#### [Input for this task]
****

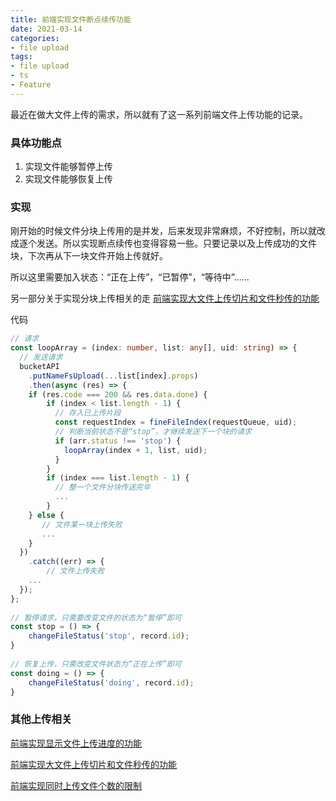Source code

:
 ```yaml
---
title: 前端实现文件断点续传功能
date: 2021-03-14
categories:
- file upload
tags:
- file upload
- ts
- Feature
---
```




最近在做大文件上传的需求，所以就有了这一系列前端文件上传功能的记录。



### 具体功能点

1. 实现文件能够暂停上传
2. 实现文件能够恢复上传



### 实现

刚开始的时候文件分块上传用的是并发，后来发现非常麻烦，不好控制，所以就改成逐个发送。所以实现断点续传也变得容易一些。只要记录以及上传成功的文件块，下次再从下一块文件开始上传就好。

所以这里需要加入状态：“正在上传”，“已暂停”，“等待中”......

另一部分关于实现分块上传相关的走 [前端实现大文件上传切片和文件秒传的功能](https://xudany.github.io/file%20upload/2021/03/12/%E5%89%8D%E7%AB%AF%E5%AE%9E%E7%8E%B0%E5%A4%A7%E6%96%87%E4%BB%B6%E4%B8%8A%E4%BC%A0%E5%88%87%E7%89%87%E5%92%8C%E6%96%87%E4%BB%B6%E7%A7%92%E4%BC%A0%E7%9A%84%E5%8A%9F%E8%83%BD/)

代码

```ts
// 请求
const loopArray = (index: number, list: any[], uid: string) => {
  // 发送请求
  bucketAPI
    .putNameFsUpload(...list[index].props)
    .then(async (res) => {
    if (res.code === 200 && res.data.done) {
        if (index < list.length - 1) {
          // 存入已上传片段
          const requestIndex = fineFileIndex(requestQueue, uid);
          // 判断当前状态不是“stop”，才继续发送下一个块的请求
          if (arr.status !== 'stop') {
          	loopArray(index + 1, list, uid);
          }
        }
        if (index === list.length - 1) {
          // 整一个文件分块传送完毕
          ...
        }
    } else {
       // 文件某一块上传失败
       ...
    }
  })
    .catch((err) => {
   		// 文件上传失败
    ...
  });
};
           
// 暂停请求，只需要改变文件的状态为“暂停”即可
const stop = () => {
	changeFileStatus('stop', record.id);
}
    
// 恢复上传，只需改变文件状态为“正在上传”即可
const doing = () => {
	changeFileStatus('doing', record.id);
}
```





### 其他上传相关

[前端实现显示文件上传进度的功能](https://xudany.github.io/file%20upload/2021/03/13/%E5%89%8D%E7%AB%AF%E5%AE%9E%E7%8E%B0%E6%98%BE%E7%A4%BA%E6%96%87%E4%BB%B6%E4%B8%8A%E4%BC%A0%E8%BF%9B%E5%BA%A6%E5%92%8C%E5%A4%A7%E6%96%87%E4%BB%B6%E5%BF%AB%E4%BC%A0%E5%8A%9F%E8%83%BD/)

[前端实现大文件上传切片和文件秒传的功能](https://xudany.github.io/file%20upload/2021/03/12/%E5%89%8D%E7%AB%AF%E5%AE%9E%E7%8E%B0%E5%A4%A7%E6%96%87%E4%BB%B6%E4%B8%8A%E4%BC%A0%E5%88%87%E7%89%87%E5%92%8C%E6%96%87%E4%BB%B6%E7%A7%92%E4%BC%A0%E7%9A%84%E5%8A%9F%E8%83%BD/)

[前端实现同时上传文件个数的限制]()


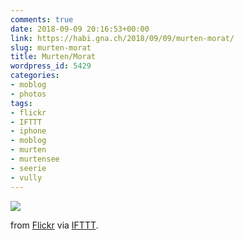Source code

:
 ```yaml
---
comments: true
date: 2018-09-09 20:16:53+00:00
link: https://habi.gna.ch/2018/09/09/murten-morat/
slug: murten-morat
title: Murten/Morat
wordpress_id: 5429
categories:
- moblog
- photos
tags:
- flickr
- IFTTT
- iphone
- moblog
- murten
- murtensee
- seerie
- vully
---
```


![](https://static.flickr.com/1875/42763069300_9cb30f5111_b.jpg)

from [Flickr](https://flic.kr/p/289PUEh) via [IFTTT](https://ifttt.com/?ref=da&site=wordpress).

****

#### [Exercise brief]
The string "length" may occur in the listing; show every line where it does.

#### [Response to the exercise]
        if (index < list.length - 1) {
        if (index === list.length - 1) {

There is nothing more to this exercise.